(Activity): Please reproduce the data below exactly, from the first line to the last.

◆ ◆ ◆

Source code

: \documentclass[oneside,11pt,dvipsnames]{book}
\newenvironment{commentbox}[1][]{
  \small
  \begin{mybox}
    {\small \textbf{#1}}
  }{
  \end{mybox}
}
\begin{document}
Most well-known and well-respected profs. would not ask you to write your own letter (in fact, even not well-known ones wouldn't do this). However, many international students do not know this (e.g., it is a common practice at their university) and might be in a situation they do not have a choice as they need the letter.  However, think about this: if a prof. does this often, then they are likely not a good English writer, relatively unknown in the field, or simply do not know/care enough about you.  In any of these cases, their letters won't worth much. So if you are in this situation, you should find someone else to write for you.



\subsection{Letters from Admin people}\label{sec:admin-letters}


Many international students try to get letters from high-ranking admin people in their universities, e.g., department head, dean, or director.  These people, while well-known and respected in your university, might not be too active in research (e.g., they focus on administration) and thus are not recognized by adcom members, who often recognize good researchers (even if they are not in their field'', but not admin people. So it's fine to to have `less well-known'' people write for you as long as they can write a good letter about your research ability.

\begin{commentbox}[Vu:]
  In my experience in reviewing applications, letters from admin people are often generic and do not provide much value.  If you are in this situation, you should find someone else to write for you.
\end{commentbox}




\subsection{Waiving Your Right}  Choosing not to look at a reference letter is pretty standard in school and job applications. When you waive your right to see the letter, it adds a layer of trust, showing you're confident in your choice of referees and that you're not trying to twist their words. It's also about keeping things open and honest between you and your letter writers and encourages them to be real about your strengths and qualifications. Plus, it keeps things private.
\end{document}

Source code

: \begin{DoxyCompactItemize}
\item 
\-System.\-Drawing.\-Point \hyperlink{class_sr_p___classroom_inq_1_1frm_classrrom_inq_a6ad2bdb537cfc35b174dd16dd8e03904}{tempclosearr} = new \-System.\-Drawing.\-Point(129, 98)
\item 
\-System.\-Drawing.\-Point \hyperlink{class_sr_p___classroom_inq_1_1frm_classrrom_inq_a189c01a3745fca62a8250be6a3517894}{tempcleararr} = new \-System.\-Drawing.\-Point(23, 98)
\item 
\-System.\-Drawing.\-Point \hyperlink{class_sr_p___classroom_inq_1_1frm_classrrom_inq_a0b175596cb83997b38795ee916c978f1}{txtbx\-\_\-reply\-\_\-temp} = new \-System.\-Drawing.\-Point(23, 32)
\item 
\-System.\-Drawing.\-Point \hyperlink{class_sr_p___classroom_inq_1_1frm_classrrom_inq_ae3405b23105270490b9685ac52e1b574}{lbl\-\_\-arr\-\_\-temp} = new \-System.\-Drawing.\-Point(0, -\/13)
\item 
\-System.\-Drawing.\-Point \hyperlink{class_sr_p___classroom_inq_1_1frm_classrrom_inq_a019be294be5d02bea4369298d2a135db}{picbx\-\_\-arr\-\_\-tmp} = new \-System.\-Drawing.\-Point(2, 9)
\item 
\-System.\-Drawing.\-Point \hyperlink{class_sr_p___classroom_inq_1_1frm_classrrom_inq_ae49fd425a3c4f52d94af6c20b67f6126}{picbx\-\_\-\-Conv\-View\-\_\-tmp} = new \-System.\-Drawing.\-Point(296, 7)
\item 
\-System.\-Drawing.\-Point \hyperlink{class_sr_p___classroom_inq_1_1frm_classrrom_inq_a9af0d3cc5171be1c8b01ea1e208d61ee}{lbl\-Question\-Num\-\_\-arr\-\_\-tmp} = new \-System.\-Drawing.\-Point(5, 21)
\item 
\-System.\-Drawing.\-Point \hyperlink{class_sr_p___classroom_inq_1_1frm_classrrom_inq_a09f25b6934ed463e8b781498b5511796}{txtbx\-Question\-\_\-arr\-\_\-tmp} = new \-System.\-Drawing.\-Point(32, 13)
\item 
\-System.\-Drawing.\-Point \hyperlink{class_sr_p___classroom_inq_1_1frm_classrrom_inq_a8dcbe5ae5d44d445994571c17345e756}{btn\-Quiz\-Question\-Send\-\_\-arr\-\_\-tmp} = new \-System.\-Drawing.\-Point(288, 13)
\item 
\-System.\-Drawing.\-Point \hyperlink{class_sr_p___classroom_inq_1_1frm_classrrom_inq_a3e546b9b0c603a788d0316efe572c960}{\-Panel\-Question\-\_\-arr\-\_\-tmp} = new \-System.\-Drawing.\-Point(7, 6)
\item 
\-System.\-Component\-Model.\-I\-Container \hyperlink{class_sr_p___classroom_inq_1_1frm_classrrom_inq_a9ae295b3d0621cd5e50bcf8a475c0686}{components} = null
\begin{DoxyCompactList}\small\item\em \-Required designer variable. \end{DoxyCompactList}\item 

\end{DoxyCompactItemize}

◆ ◆ ◆

(Response area):
Source code

: \documentclass[oneside,11pt,dvipsnames]{book}
\newenvironment{commentbox}[1][]{
  \small
  \begin{mybox}
    {\small \textbf{#1}}
  }{
  \end{mybox}
}
\begin{document}
Most well-known and well-respected profs. would not ask you to write your own letter (in fact, even not well-known ones wouldn't do this). However, many international students do not know this (e.g., it is a common practice at their university) and might be in a situation they do not have a choice as they need the letter.  However, think about this: if a prof. does this often, then they are likely not a good English writer, relatively unknown in the field, or simply do not know/care enough about you.  In any of these cases, their letters won't worth much. So if you are in this situation, you should find someone else to write for you.



\subsection{Letters from Admin people}\label{sec:admin-letters}


Many international students try to get letters from high-ranking admin people in their universities, e.g., department head, dean, or director.  These people, while well-known and respected in your university, might not be too active in research (e.g., they focus on administration) and thus are not recognized by adcom members, who often recognize good researchers (even if they are not in their field'', but not admin people. So it's fine to to have `less well-known'' people write for you as long as they can write a good letter about your research ability.

\begin{commentbox}[Vu:]
  In my experience in reviewing applications, letters from admin people are often generic and do not provide much value.  If you are in this situation, you should find someone else to write for you.
\end{commentbox}




\subsection{Waiving Your Right}  Choosing not to look at a reference letter is pretty standard in school and job applications. When you waive your right to see the letter, it adds a layer of trust, showing you're confident in your choice of referees and that you're not trying to twist their words. It's also about keeping things open and honest between you and your letter writers and encourages them to be real about your strengths and qualifications. Plus, it keeps things private.
\end{document}

Source code

: \begin{DoxyCompactItemize}
\item 
\-System.\-Drawing.\-Point \hyperlink{class_sr_p___classroom_inq_1_1frm_classrrom_inq_a6ad2bdb537cfc35b174dd16dd8e03904}{tempclosearr} = new \-System.\-Drawing.\-Point(129, 98)
\item 
\-System.\-Drawing.\-Point \hyperlink{class_sr_p___classroom_inq_1_1frm_classrrom_inq_a189c01a3745fca62a8250be6a3517894}{tempcleararr} = new \-System.\-Drawing.\-Point(23, 98)
\item 
\-System.\-Drawing.\-Point \hyperlink{class_sr_p___classroom_inq_1_1frm_classrrom_inq_a0b175596cb83997b38795ee916c978f1}{txtbx\-\_\-reply\-\_\-temp} = new \-System.\-Drawing.\-Point(23, 32)
\item 
\-System.\-Drawing.\-Point \hyperlink{class_sr_p___classroom_inq_1_1frm_classrrom_inq_ae3405b23105270490b9685ac52e1b574}{lbl\-\_\-arr\-\_\-temp} = new \-System.\-Drawing.\-Point(0, -\/13)
\item 
\-System.\-Drawing.\-Point \hyperlink{class_sr_p___classroom_inq_1_1frm_classrrom_inq_a019be294be5d02bea4369298d2a135db}{picbx\-\_\-arr\-\_\-tmp} = new \-System.\-Drawing.\-Point(2, 9)
\item 
\-System.\-Drawing.\-Point \hyperlink{class_sr_p___classroom_inq_1_1frm_classrrom_inq_ae49fd425a3c4f52d94af6c20b67f6126}{picbx\-\_\-\-Conv\-View\-\_\-tmp} = new \-System.\-Drawing.\-Point(296, 7)
\item 
\-System.\-Drawing.\-Point \hyperlink{class_sr_p___classroom_inq_1_1frm_classrrom_inq_a9af0d3cc5171be1c8b01ea1e208d61ee}{lbl\-Question\-Num\-\_\-arr\-\_\-tmp} = new \-System.\-Drawing.\-Point(5, 21)
\item 
\-System.\-Drawing.\-Point \hyperlink{class_sr_p___classroom_inq_1_1frm_classrrom_inq_a09f25b6934ed463e8b781498b5511796}{txtbx\-Question\-\_\-arr\-\_\-tmp} = new \-System.\-Drawing.\-Point(32, 13)
\item 
\-System.\-Drawing.\-Point \hyperlink{class_sr_p___classroom_inq_1_1frm_classrrom_inq_a8dcbe5ae5d44d445994571c17345e756}{btn\-Quiz\-Question\-Send\-\_\-arr\-\_\-tmp} = new \-System.\-Drawing.\-Point(288, 13)
\item 
\-System.\-Drawing.\-Point \hyperlink{class_sr_p___classroom_inq_1_1frm_classrrom_inq_a3e546b9b0c603a788d0316efe572c960}{\-Panel\-Question\-\_\-arr\-\_\-tmp} = new \-System.\-Drawing.\-Point(7, 6)
\item 
\-System.\-Component\-Model.\-I\-Container \hyperlink{class_sr_p___classroom_inq_1_1frm_classrrom_inq_a9ae295b3d0621cd5e50bcf8a475c0686}{components} = null
\begin{DoxyCompactList}\small\item\em \-Required designer variable. \end{DoxyCompactList}\item 

\end{DoxyCompactItemize}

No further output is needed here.